31 July 2015


Joint Press Release: Comprehensive Reform to the MACC Needed to Strengthen the Fight Against Corruption in Malaysia

Download MACC Reform Project Memorandum here

The Malaysian Bar, in collaboration with the Institute for Democracy and Economic Affairs (“IDEAS”), the Centre to Combat Corruption and Cronyism (“C4”), Citizens’ Network for a Better Malaysia (“CNBM”), and Transparency International Malaysia (“TI-M”), submitted a joint memorandum to the Malaysian Anti-Corruption Commission (“MACC”) on 28 July 2015 setting out our proposals to reform the MACC, for it to comprehensively address and deal with corruption.

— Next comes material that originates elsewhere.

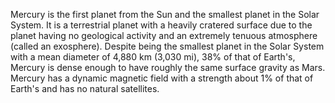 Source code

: Mercury is the first planet from the Sun and the smallest planet in the Solar System. It is a terrestrial planet with a heavily cratered surface due to the planet having no geological activity and an extremely tenuous atmosphere (called an exosphere). Despite being the smallest planet in the Solar System with a mean diameter of 4,880 km (3,030 mi), 38% of that of Earth's, Mercury is dense enough to have roughly the same surface gravity as Mars. Mercury has a dynamic magnetic field with a strength about 1% of that of Earth's and has no natural satellites. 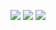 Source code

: ‎![](https://64.media.tumblr.com/ab4ae81fe64c7c730403e4227b8f68c0/c3a07a56e38f2b5a-61/s640x960/adbadb6f948193bd88c2f32fbd9784a69cffd924.pnj)
![](https://i.imgur.com/IliE0rM.png)
![](https://64.media.tumblr.com/e5efafba8758e09a5fd97e88881f2c54/3af65986d9234b8a-1a/s2048x3072/bbedb9848e62c120d6c8cf168dc3cf95849b7dfa.pnj)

We hold the view that MACC’s limited success in its attempts to eradicate corruption in Malaysia is a result of corruption not having been addressed in a comprehensive and consistent manner.  Thus, our reform proposals are aimed at ensuring a holistic treatment of the scourge of corruption through a viable constitutional and legislative framework.

The reform proposals are:

  1. to create an Independent Anti-Corruption Commission (“IACC”), a constitutionally mandated commission, beyond the scope, control and influence of the Executive;

  2. to ensure the independence of Commissioners serving the commission; and

  3. to ensure security of tenure for the Chairman and Commissioners.

We also take the position that consequential amendments will be needed to the following legislation:

  1. Malaysian Anti-Corruption Commission Act 2009;

  2. Official Secrets Act 1972;

  3. Whistleblower Protection Act 2010; and

  4. Witness Protection Act 2009.

We propose the establishment of a constitutionally mandated IACC in the mould of the Election Commission, but with a unique structure, and the substance befitting its position as an institution with sufficient powers of oversight and accountability.  This would involve amendments to the Federal Constitution in the form of the introduction of a standalone provision to cater for the new body.

The IACC is to have full autonomy and power over anti-corruption policies, practices and directives; recruitment and discipline of officers; as well as powers of oversight and supervision.  The IACC would be headed by a constitutionally recognised and mandated Chairman with security of tenure and security from dismissal, akin to a Judge of the Federal Court.  Additionally, the IACC would be composed of independent commissioners to be voted in by Parliament, and with at least 40% of them coming from civil society.

Further, as part of the structural reforms, we propose that the statutorily established MACC be renamed the Anti-Corruption Agency (“ACA”), to avoid confusion.  The ACA will be responsible for operational matters involving detection and investigation of corrupt practices or activities.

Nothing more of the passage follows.